-------- STORED DATA

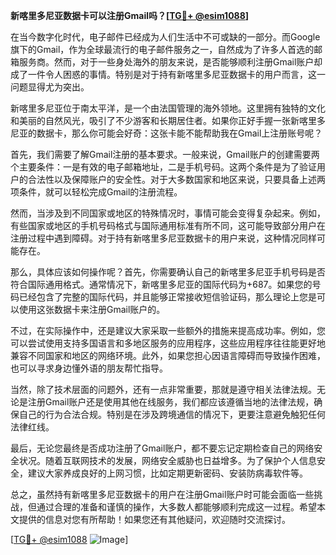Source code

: **新喀里多尼亚数据卡可以注册Gmail吗？[[TG💪+ @esim1088](https://t.me/s/esim1088)]**

在当今数字化时代，电子邮件已经成为人们生活中不可或缺的一部分。而Google旗下的Gmail，作为全球最流行的电子邮件服务之一，自然成为了许多人首选的邮箱服务商。然而，对于一些身处海外的朋友来说，是否能够顺利注册Gmail账户却成了一件令人困惑的事情。特别是对于持有新喀里多尼亚数据卡的用户而言，这一问题显得尤为突出。

新喀里多尼亚位于南太平洋，是一个由法国管理的海外领地。这里拥有独特的文化和美丽的自然风光，吸引了不少游客和长期居住者。如果你正好手握一张新喀里多尼亚的数据卡，那么你可能会好奇：这张卡能不能帮助我在Gmail上注册账号呢？

首先，我们需要了解Gmail注册的基本要求。一般来说，Gmail账户的创建需要两个主要条件：一是有效的电子邮箱地址，二是手机号码。这两个条件是为了验证用户的合法性以及保障账户的安全性。对于大多数国家和地区来说，只要具备上述两项条件，就可以轻松完成Gmail的注册流程。

然而，当涉及到不同国家或地区的特殊情况时，事情可能会变得复杂起来。例如，有些国家或地区的手机号码格式与国际通用标准有所不同，这可能导致部分用户在注册过程中遇到障碍。对于持有新喀里多尼亚数据卡的用户来说，这种情况同样可能存在。

那么，具体应该如何操作呢？首先，你需要确认自己的新喀里多尼亚手机号码是否符合国际通用格式。通常情况下，新喀里多尼亚的国际代码为+687。如果您的号码已经包含了完整的国际代码，并且能够正常接收短信验证码，那么理论上您是可以使用这张数据卡来注册Gmail账户的。

不过，在实际操作中，还是建议大家采取一些额外的措施来提高成功率。例如，您可以尝试使用支持多国语言和多地区服务的应用程序，这些应用程序往往能更好地兼容不同国家和地区的网络环境。此外，如果您担心因语言障碍而导致操作困难，也可以寻求身边懂外语的朋友帮忙指导。

当然，除了技术层面的问题外，还有一点非常重要，那就是遵守相关法律法规。无论是注册Gmail账户还是使用其他在线服务，我们都应该遵循当地的法律法规，确保自己的行为合法合规。特别是在涉及跨境通信的情况下，更要注意避免触犯任何法律红线。

最后，无论您最终是否成功注册了Gmail账户，都不要忘记定期检查自己的网络安全状况。随着互联网技术的发展，网络安全威胁也日益增多。为了保护个人信息安全，建议大家养成良好的上网习惯，比如定期更新密码、安装防病毒软件等。

总之，虽然持有新喀里多尼亚数据卡的用户在注册Gmail账户时可能会面临一些挑战，但通过合理的准备和谨慎的操作，大多数人都能够顺利完成这一过程。希望本文提供的信息对您有所帮助！如果您还有其他疑问，欢迎随时交流探讨。

[[TG💪+ @esim1088](https://t.me/s/esim1088) ![Image](https://i.postimg.cc/4NQfJmqS/Snipaste-2025-05-13-00-14-12.png)]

----------------

### YOUR TASK
Output all the entries exactly, minus any pictures.

### EXERCISE SOLUTION
Source code

: **新喀里多尼亚数据卡可以注册Gmail吗？[[TG💪+ @esim1088](https://t.me/s/esim1088)]**

在当今数字化时代，电子邮件已经成为人们生活中不可或缺的一部分。而Google旗下的Gmail，作为全球最流行的电子邮件服务之一，自然成为了许多人首选的邮箱服务商。然而，对于一些身处海外的朋友来说，是否能够顺利注册Gmail账户却成了一件令人困惑的事情。特别是对于持有新喀里多尼亚数据卡的用户而言，这一问题显得尤为突出。

新喀里多尼亚位于南太平洋，是一个由法国管理的海外领地。这里拥有独特的文化和美丽的自然风光，吸引了不少游客和长期居住者。如果你正好手握一张新喀里多尼亚的数据卡，那么你可能会好奇：这张卡能不能帮助我在Gmail上注册账号呢？

首先，我们需要了解Gmail注册的基本要求。一般来说，Gmail账户的创建需要两个主要条件：一是有效的电子邮箱地址，二是手机号码。这两个条件是为了验证用户的合法性以及保障账户的安全性。对于大多数国家和地区来说，只要具备上述两项条件，就可以轻松完成Gmail的注册流程。

然而，当涉及到不同国家或地区的特殊情况时，事情可能会变得复杂起来。例如，有些国家或地区的手机号码格式与国际通用标准有所不同，这可能导致部分用户在注册过程中遇到障碍。对于持有新喀里多尼亚数据卡的用户来说，这种情况同样可能存在。

那么，具体应该如何操作呢？首先，你需要确认自己的新喀里多尼亚手机号码是否符合国际通用格式。通常情况下，新喀里多尼亚的国际代码为+687。如果您的号码已经包含了完整的国际代码，并且能够正常接收短信验证码，那么理论上您是可以使用这张数据卡来注册Gmail账户的。

不过，在实际操作中，还是建议大家采取一些额外的措施来提高成功率。例如，您可以尝试使用支持多国语言和多地区服务的应用程序，这些应用程序往往能更好地兼容不同国家和地区的网络环境。此外，如果您担心因语言障碍而导致操作困难，也可以寻求身边懂外语的朋友帮忙指导。

当然，除了技术层面的问题外，还有一点非常重要，那就是遵守相关法律法规。无论是注册Gmail账户还是使用其他在线服务，我们都应该遵循当地的法律法规，确保自己的行为合法合规。特别是在涉及跨境通信的情况下，更要注意避免触犯任何法律红线。

最后，无论您最终是否成功注册了Gmail账户，都不要忘记定期检查自己的网络安全状况。随着互联网技术的发展，网络安全威胁也日益增多。为了保护个人信息安全，建议大家养成良好的上网习惯，比如定期更新密码、安装防病毒软件等。

总之，虽然持有新喀里多尼亚数据卡的用户在注册Gmail账户时可能会面临一些挑战，但通过合理的准备和谨慎的操作，大多数人都能够顺利完成这一过程。希望本文提供的信息对您有所帮助！如果您还有其他疑问，欢迎随时交流探讨。

[[TG💪+ @esim1088](https://t.me/s/esim1088) ![Image](https://i.postimg.cc/4NQfJmqS/Snipaste-2025-05-13-00-14-12.png)]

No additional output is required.